Mr Van Bylen repeatedly promised to rekindle growth, but after a series of disappointments he left prematurely at the end of 2019. 

The fact that the company then turned to CFO Mr Knobel to turn things round raised eyebrows among some analysts. Wasn’t he just another insider like Mr Van Bylen, who was responsible for the group’s problems? “Those concerns were understandable, and I did ask myself if I was the right person for the job,” says Mr Knobel.

He concluded that his role as CFO had been entirely different to the new one as CEO and that he would be able to adjust to the fresh demands. “In my previous jobs, I have proved that I am capable of changing myself,” he says, pointing to more than half a dozen roles he held at the company. “Hence I was confident that I could do the same again.” 
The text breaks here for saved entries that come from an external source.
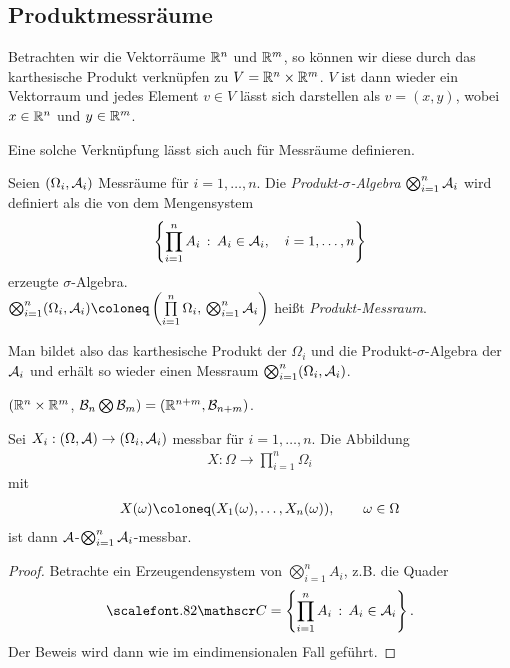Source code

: \subsection{Produktmessräume}

Betrachten wir die Vektorräume $\R^n$ und $\R^m$, so können wir diese durch das
karthesische Produkt verknüpfen zu $V=\R^n\times \R^m$. $V$ ist dann wieder
ein Vektorraum und jedes Element $v\in V$ lässt sich darstellen als
$v=(x,y)$, wobei $x\in\R^n$ und $y\in\R^m$.

Eine solche Verknüpfung lässt sich auch für Messräume definieren.

\begin{defn}
\label{defn:3.5}
Seien $(\Omega _{i}, \AA_{i})$ Messräume für $i= 1, \ldots ,n$.
Die \emph{Produkt-$\sigma$-Algebra}
$\bigotimes^{n}_{i=1} \AA_{i} $ wird definiert als die von dem
Mengensystem
\begin{align*}
\setdef{
\prod\limits^{n}_{i=1}A_{i}
}{
A_{i} \in \AA_{i},\quad  i= 1, \ldots ,n}
\end{align*}
erzeugte $\sigma$-Algebra.\\
$\bigotimes^{n}_{i=1}(\Omega _{i}, \AA_{i}) \defl
\left(\prod\limits^{n}_{i=1} \Omega _{i},\,
\bigotimes^{n}_{i=1} \AA_{i}\right)$
heißt \emph{Produkt-Messraum}.\fishhere
\end{defn}

Man bildet also das karthesische Produkt der $\Omega_i$ und die
Produkt-$\sigma$-Algebra der $\AA_i$ und erhält so wieder einen Messraum
$\bigotimes_{i=1}^n (\Omega_i,\AA_i)$.

\begin{bsp}
$(\R^n\times\R^m$, ${\BB}_{n} \bigotimes {\BB}_{m}) =
(\R^{n+m},{\BB}_{n+m})$.\bsphere
\end{bsp}

\begin{bem}
\label{bem:3.3}
Sei $X_{i}: (\Omega , \AA) \to (\Omega _{i},
\AA_{i})$ messbar für $i=1, \ldots , n$. Die Abbildung
\begin{align*}
X: \Omega \to \prod^{n}_{i=1} \Omega _{i}
\end{align*}
mit
\begin{align*}
X(\omega )\defl (X_{1} (\omega ), \ldots , X_{n}(\omega )), \qquad \omega \in
\Omega
\end{align*}
ist dann $\AA$-$\bigotimes^{n}_{i=1}\AA_{i}$-messbar.\maphere
\end{bem}
\begin{proof}
Betrachte ein Erzeugendensystem von $\bigotimes_{i=1}^n A_i$, z.B. die Quader
\begin{align*}
\CC = \setdef{\prod\limits_{i=1}^n A_i}{A_i\in\AA_i}.
\end{align*}
Der Beweis wird dann wie im eindimensionalen Fall geführt.\qedhere
\end{proof}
Moreover, he argues that he had been acutely aware of things that needed to change: more teamwork among senior executives, faster decision-making and maybe even a bit more corporate waste: “In the past, Henkel had become too focused on efficiency,” he says, adding that some investments may have been neglected a bit. 

So, in early March, Mr Knobel promised to spend an additional €350m on advertising and improving Henkel’s IT. He also pledged to make Henkel greener, vowing to make all packaging recyclable by 2025, and to push more eco-friendly products. 
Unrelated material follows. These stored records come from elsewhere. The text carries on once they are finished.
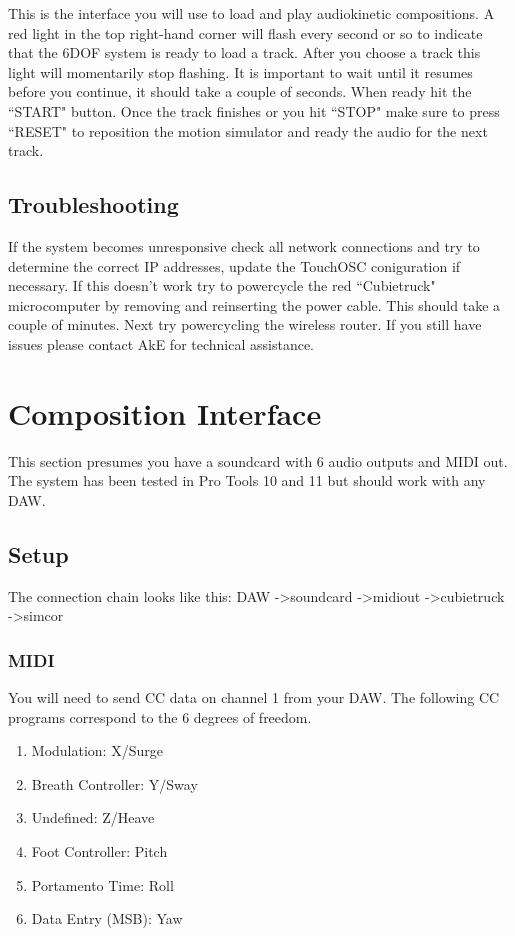 \documentclass{article}
\begin{document}
	This is the interface you will use to load and play audiokinetic 
	compositions. A red light in the top right-hand corner will flash every 
	second or so to indicate that the 6DOF system is ready to load a track. 
	After you choose a track this light will momentarily stop flashing. It is 
	important to wait until it resumes before you continue, it should take a 
	couple of seconds. When ready hit the ``START" button. Once the track 
	finishes or you hit ``STOP" make sure to press ``RESET" to reposition the 
	motion simulator and ready the audio for the next track.

	\subsection{Troubleshooting}
	If the system becomes unresponsive check all network connections and try to 
	determine the correct IP addresses, update the TouchOSC coniguration if 
	necessary. If this doesn't work try to powercycle the red ``Cubietruck" 
	microcomputer by removing and reinserting the power cable. This should take 
	a couple of minutes. Next try powercycling the wireless router. If you 
	still have issues please contact AkE for technical assistance.

	\section{Composition Interface}
	\label{comp}
	This section presumes you have a soundcard with 6 audio outputs and MIDI 
	out. The system has been tested in Pro Tools 10 and 11 but should work with
	any DAW.

	\subsection{Setup}
	The connection chain looks like this: \newline
	DAW -\textgreater soundcard -\textgreater midiout -\textgreater cubietruck 
	-\textgreater simcor \smallskip

	\subsubsection{MIDI}
	You will need to send CC data on channel 1 from your DAW. The following CC
	programs correspond to the 6 degrees of freedom.

	\begin{enumerate}
		\item  Modulation: X/Surge
		\item  Breath Controller: Y/Sway
		\item  Undefined: Z/Heave
		\item  Foot Controller: Pitch
		\item  Portamento Time: Roll
		\item  Data Entry (MSB): Yaw
	\end{enumerate}
\end{document}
Three questions for Carsten Knobel

Who is your leadership hero?

All leaders in our company who inspire their teams, foster a collaborative culture and lead by example. They are critical to navigate Henkel through these exceptional times.

If you were not a CEO, what would you be?

Coach of a football club, leading a talented team to the Champions League final.

What was the first leadership lesson you learnt?

Trust reduces complexity, motivates and empowers your team.

All this, he promises, will drive annual sales growth up to between 2 and 4 per cent, compared with just 1.2 per cent over the past two years. “Those targets are not easy to achieve but will require significant change,” Mr Knobel says. 

One option that is not on the cards is breaking up Henkel’s conglomerate structure, he says, arguing that the pandemic had just proved the benefits of a broad portfolio.

But what does he tell investment bankers arguing that pure play companies which are focused on one market tend to fetch higher valuations on the stock market? “I don’t need any investment bankers [for this],” he retorts, arguing it was the management’s task to continuously monitor Henkel’s portfolio of brands. “And that’s exactly what we’re doing.”